Despite this broadly defined authority, the statute, codified at 18 USC § 3144, provides precious little guidance on the standards for assessing materiality, gauging the impracticability of securing their grand jury or trial testimony with a subpoena in the ordinary course, or how these uncharged yet detainable people should be housed and treated. Courts are highly deferential to the government on these matters, and, as a result, witnesses are routinely subjected to detention in local jails and face undue coercion to agree to be debriefed or otherwise cooperate in ways they may well have declined had they been a subpoenaed witness.
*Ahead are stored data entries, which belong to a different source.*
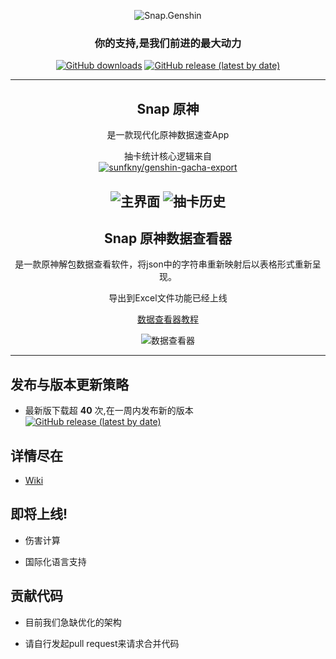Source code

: <div align="center"> 

![Snap.Genshin](https://socialify.git.ci/DGP-Studio/Snap.Genshin/image?description=1&font=Inter&forks=1&issues=1&language=1&pattern=Circuit%20Board&pulls=1&stargazers=1&theme=Dark)

### **你的支持,是我们前进的最大动力**

[![GitHub downloads](https://img.shields.io/github/downloads/DGP-Studio/Snap.Genshin/total?style=for-the-badge)](https://github.com/DGP-Studio/Snap.Genshin/releases)
[![GitHub release (latest by date)](https://img.shields.io/github/downloads/DGP-studio/Snap.Genshin/latest/total?style=for-the-badge)](https://github.com/DGP-Studio/Snap.Genshin/releases/latest)

---
## Snap 原神  

是一款现代化原神数据速查App

抽卡统计核心逻辑来自  
[![sunfkny/genshin-gacha-export](https://img.shields.io/badge/sunfkny-genshin_gacha_export-yellow?style=for-the-badge)](https://github.com/sunfkny/genshin-gacha-export)

![主界面](https://i.loli.net/2021/01/26/ORPB9vJYmNVgX87.png)
![抽卡历史](https://i.loli.net/2021/03/06/KDxblUPEnuagsM8.png)
---
## Snap 原神数据查看器  

是一款原神解包数据查看软件，将json中的字符串重新映射后以表格形式重新呈现。  

导出到Excel文件功能已经上线

[数据查看器教程](https://github.com/DGP-Studio/Snap.Genshin/wiki/DataViewerTutorial)

![数据查看器](https://i.loli.net/2021/02/23/HbvTDa9mB5Ud6Iz.png)

</div>

---
## 发布与版本更新策略

* 最新版下载超 **40** 次,在一周内发布新的版本  
[![GitHub release (latest by date)](https://img.shields.io/github/downloads/DGP-studio/Snap.Genshin/latest/total?style=for-the-badge)](https://github.com/DGP-Studio/Snap.Genshin/releases/latest)

## 详情尽在  

* [Wiki](https://github.com/DGP-Studio/Snap.Genshin/wiki)

## 即将上线!

* 伤害计算

* 国际化语言支持

## 贡献代码

* 目前我们急缺优化的架构

* 请自行发起pull request来请求合并代码  


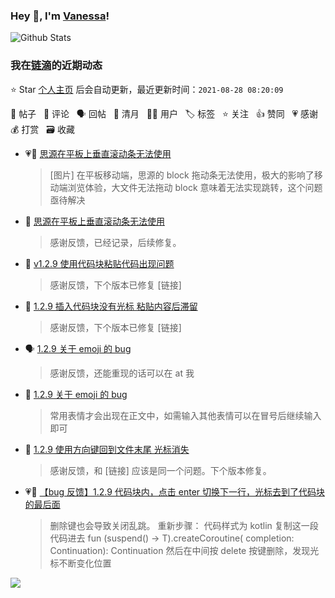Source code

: ### Hey 👋, I'm [Vanessa](http://vanessa.b3log.org/)!

![Github Stats](https://github-readme-stats.vercel.app/api?username=Vanessa219&show_icons=true)

<!--events start -->

### 我在[链滴](https://ld246.com)的近期动态

⭐️ Star [个人主页](https://github.com/Vanessa219/Vanessa219) 后会自动更新，最近更新时间：`2021-08-28 08:20:09`

📝 帖子 &nbsp; 💬 评论 &nbsp; 🗣 回帖 &nbsp; 🌙 清月 &nbsp; 👨‍💻 用户 &nbsp; 🏷️ 标签 &nbsp; ⭐️ 关注 &nbsp; 👍 赞同 &nbsp; 💗 感谢 &nbsp; 💰 打赏 &nbsp; 🗃 收藏

* 💗📝 [思源在平板上垂直滚动条无法使用](https://ld246.com/article/1630068802425)

  > [图片] 在平板移动端，思源的 block 拖动条无法使用，极大的影响了移动端浏览体验，大文件无法拖动 block 意味着无法实现跳转，这个问题亟待解决
* 💬 [思源在平板上垂直滚动条无法使用](https://ld246.com/article/1630068802425/comment/1630081461432#comments)

  > 感谢反馈，已经记录，后续修复。
* 💬 [v1.2.9 使用代码块粘贴代码出现问题](https://ld246.com/article/1630074594451/comment/1630077135477#comments)

  > 感谢反馈，下个版本已修复 [链接]
* 💬 [1.2.9 插入代码块没有光标 粘贴内容后滞留](https://ld246.com/article/1630050616383/comment/1630059015021#comments)

  > 感谢反馈，下个版本已修复 [链接]
* 🗣 [1.2.9 关于 emoji 的 bug](https://ld246.com/article/1630027918579/comment/1630035791618#comments)

  > 感谢反馈，还能重现的话可以在 at 我
* 💬 [1.2.9 关于 emoji 的 bug](https://ld246.com/article/1630027918579/comment/1630034792318#comments)

  > 常用表情才会出现在正文中，如需输入其他表情可以在冒号后继续输入即可
* 💬 [1.2.9 使用方向键回到文件末尾 光标消失](https://ld246.com/article/1630026011004/comment/1630034030275#comments)

  > 感谢反馈，和 [链接] 应该是同一个问题。下个版本修复。
* 💗💬 [【bug 反馈】1.2.9 代码块内，点击 enter 切换下一行，光标去到了代码块的最后面](https://ld246.com/article/1629970974181/comment/1630022805274#comments)

  > 删除键也会导致关闭乱跳。 重新步骤： 代码样式为 kotlin 复制这一段代码进去 fun (suspend() -&gt; T).createCoroutine( completion: Continuation): Continuation 然后在中间按 delete 按键删除，发现光标不断变化位置


<!--events end -->

<a title="Hits" target="_blank" href="https://github.com/Vanessa219/Vanessa219"><img src="https://hits.b3log.org/Vanessa219/Vanessa219.svg"></a>

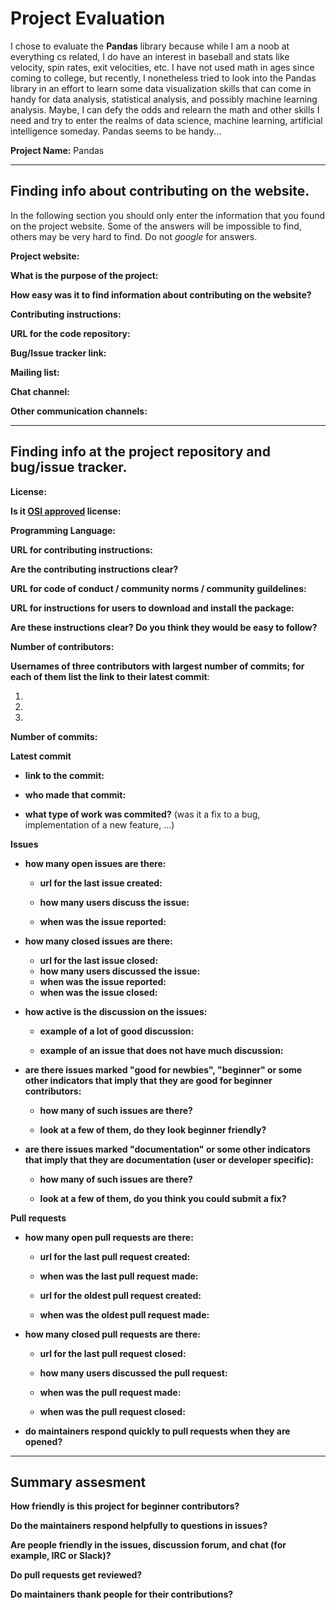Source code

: # Project Evaluation 

I chose to evaluate the __Pandas__ library because while I am a noob at everything cs related, I do have an interest in baseball
and stats like velocity, spin rates, exit velocities, etc.  I have not used math in ages since coming to college, but
recently, I nonetheless tried to look into the Pandas library in an effort to learn some data visualization skills that can
come in handy for data analysis, statistical analysis, and possibly machine learning analysis.  Maybe, I can defy the odds and relearn the math and other skills I need and try to enter the realms of data science, machine learning, artificial intelligence someday.  Pandas seems to be handy...


__Project Name:__  Pandas


---

## Finding info about contributing on the website.

In the following section you should only enter the information that you
found on the project website. Some of the answers will be impossible to find, others
may be very hard to find. Do not _google_ for answers.

__Project website:__


__What is the purpose of the project:__


__How easy was it to find information about contributing on the website?__


__Contributing instructions:__

__URL for the code repository:__

__Bug/Issue tracker link:__

__Mailing list:__

__Chat channel:__

__Other communication channels:__


---

## Finding info at the project repository and bug/issue tracker.

__License:__

__Is it [OSI approved](https://opensource.org/licenses/alphabetical) license:__

__Programming Language:__

__URL for contributing instructions:__ 

__Are the contributing instructions clear?__ 


__URL for code of conduct / community norms / community guildelines:__

__URL for instructions for users to download and install the package:__


__Are these instructions clear? Do you think they would be easy to follow?__


__Number of contributors:__


__Usernames of three contributors with largest number of commits; for
each of them list the link to their latest commit__:

1.
2.
3.


__Number of commits:__

__Latest commit__

- __link to the commit:__

- __who made that commit:__

- __what type of work was commited?__ (was it a fix to a bug, implementation of a new feature, ...)


__Issues__

- __how many open issues are there:__

    - __url for the last issue created:__

    - __how many users discuss the issue:__
    
    - __when was the issue reported:__
    

- __how many closed issues are there:__
    - __url for the last issue closed:__
    - __how many users discussed the issue:__
    - __when was the issue reported:__
    - __when was the issue closed:__

- __how active is the discussion on the issues:__ 

    - __example of a lot of good discussion:__ 
    
    - __example of an issue that does not have much discussion:__



- __are there issues marked "good for newbies", "beginner" or some other indicators that imply that they are good for beginner contributors:__

    - __how many of such issues are there?__
    
    - __look at a few of them, do they look beginner friendly?__ 



- __are there issues marked "documentation" or some other indicators that imply that they are documentation (user or developer specific):__

    - __how many of such issues are there?__
    
    - __look at a few of them, do you think you could submit a fix?__ 



__Pull requests__

- __how many open pull requests are there:__

    - __url for the last pull request created:__
    
    - __when was the last pull request made:__

    - __url for the oldest pull request created:__
    
    - __when was the oldest pull request made:__

- __how many closed pull requests are there:__

    - __url for the last pull request closed:__
    
    - __how many users discussed the pull request:__
    
    - __when was the pull request made:__
    
    - __when was the pull request closed:__
    

- __do maintainers respond quickly to pull requests when they are opened?__ 





---


## Summary assesment
__How friendly is this project for beginner contributors?__


__Do the maintainers respond helpfully to questions in issues?__


__Are people friendly in the issues, discussion forum, and chat (for example, IRC or Slack)?__



__Do pull requests get reviewed?__



__Do maintainers thank people for their contributions?__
This process is deeply flawed and antithetical to the fundamentals of American criminal justice, and to the rights of individuals, particularly those not charged with any crime. The standard for establishing materiality or impracticability in these matters should be more clearly articulated and heightened. In the absence of meaningful change to the materiality standard, the government should at least be required to furnish nonpenal detention options and spare witnesses the indignity of being processed as if they had been charged with committing a criminal offense.

The U.S. District Court for the District of Columbia recently appointed us to represent a client who was arrested and detained under a material witness warrant. Most of the aspects of that representation remain sealed, but it garnered a significant amount of media attention. We will not discuss the facts in that case, but our experience highlighted for us several flaws in the material witness statute and process.

Historical Context and Applicable Precedent

Some form of the material witness statute has existed since 1789,[1] but the government began issuing thousands of material witness warrants in the mid- to late-1990s,[2] and prosecutors employed the statute often in the aftermath of the Sept. 11 attacks.

From 2002 to 2016, the number of material arrests increased by 43 percent, with more than 75,000 material witness arrests made during that time period. In 2016 alone, authorities made nearly 5,600 material witness arrests. Congressional research statistics suggest that the statute has been used primarily against foreign witnesses, many of whom remained in local jails for months.[3]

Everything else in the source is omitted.